2 nouvelles études sur les biomarqueurs possibles de la MA et le déclin cognitif suggèrent la perspective prometteuse que des biomarqueurs peuvent aujourd'hui être développés pour permettre un diagnostic plus précis et plus précoce des maladies neurodégénératives.

La première étude montre que par tomographie par émission de positrons (PET), la β-amyloïdes peuvent être détectées in vivo dans le cerveau. Cette découverte présente un intérêt majeur pour le diagnostic de la MA et son suivi car un diagnostic précis de la MA exige la confirmation histopathologique de dépôts de β-amyloïdes. Ceci est aujourd'hui possible, in vivo, grâce au développement de nouveaux composés d'imagerie à base de fluor. Dans cette étude, les chercheurs ont invité les personnes qui étaient susceptibles de mourir dans les 6 mois pour participer à leur étude afin de pouvoir rapprocher évaluation in vivo et évaluation post-mortem qui ont confirmé les signaux relatifs aux dépôts de β-amyloïdes.

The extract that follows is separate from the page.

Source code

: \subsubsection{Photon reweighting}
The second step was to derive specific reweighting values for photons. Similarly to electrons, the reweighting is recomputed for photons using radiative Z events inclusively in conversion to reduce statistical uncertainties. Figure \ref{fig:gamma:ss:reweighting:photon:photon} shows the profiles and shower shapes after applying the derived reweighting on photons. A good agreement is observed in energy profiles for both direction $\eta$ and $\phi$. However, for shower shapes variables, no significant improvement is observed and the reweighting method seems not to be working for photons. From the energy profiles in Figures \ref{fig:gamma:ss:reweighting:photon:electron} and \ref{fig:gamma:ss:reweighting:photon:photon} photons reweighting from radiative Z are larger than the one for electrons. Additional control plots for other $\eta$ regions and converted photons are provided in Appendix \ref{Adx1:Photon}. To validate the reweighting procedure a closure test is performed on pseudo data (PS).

La spécificité du procédé d'imagerie (florbetapir-PET) et de ces résultats à la maladie d'Alzheimer, a été également contrôlée dans un échantillon supplémentaire.

La seconde étude qui porte sur les marqueurs de déclin cognitif rapporte qu'un faible ratio β-amyloïde 42/40 dans le plasma était associé à un déclin cognitif plus important chez les participants de l'étude (Health ABC study) sur une durée de suivi de 9 ans. Le grand intérêt de cette étude est que les différences identifiées dans les protéines et les peptides peuvent être détectées des années avant l'apparition des premiers symptômes de la maladie.

Pour un biomarqueur prédictif, la question n'est pas seulement de savoir si ce facteur est spécifique de la maladie, mais s'il permet de prévoir qui va développer la maladie et quand, commentent les chercheurs. Mais c'est aujourd'hui une avancée majeure que la possibilité de visualiser les dépôts amyloïdes par imagerie, dans le cerveau de personnes vivantes.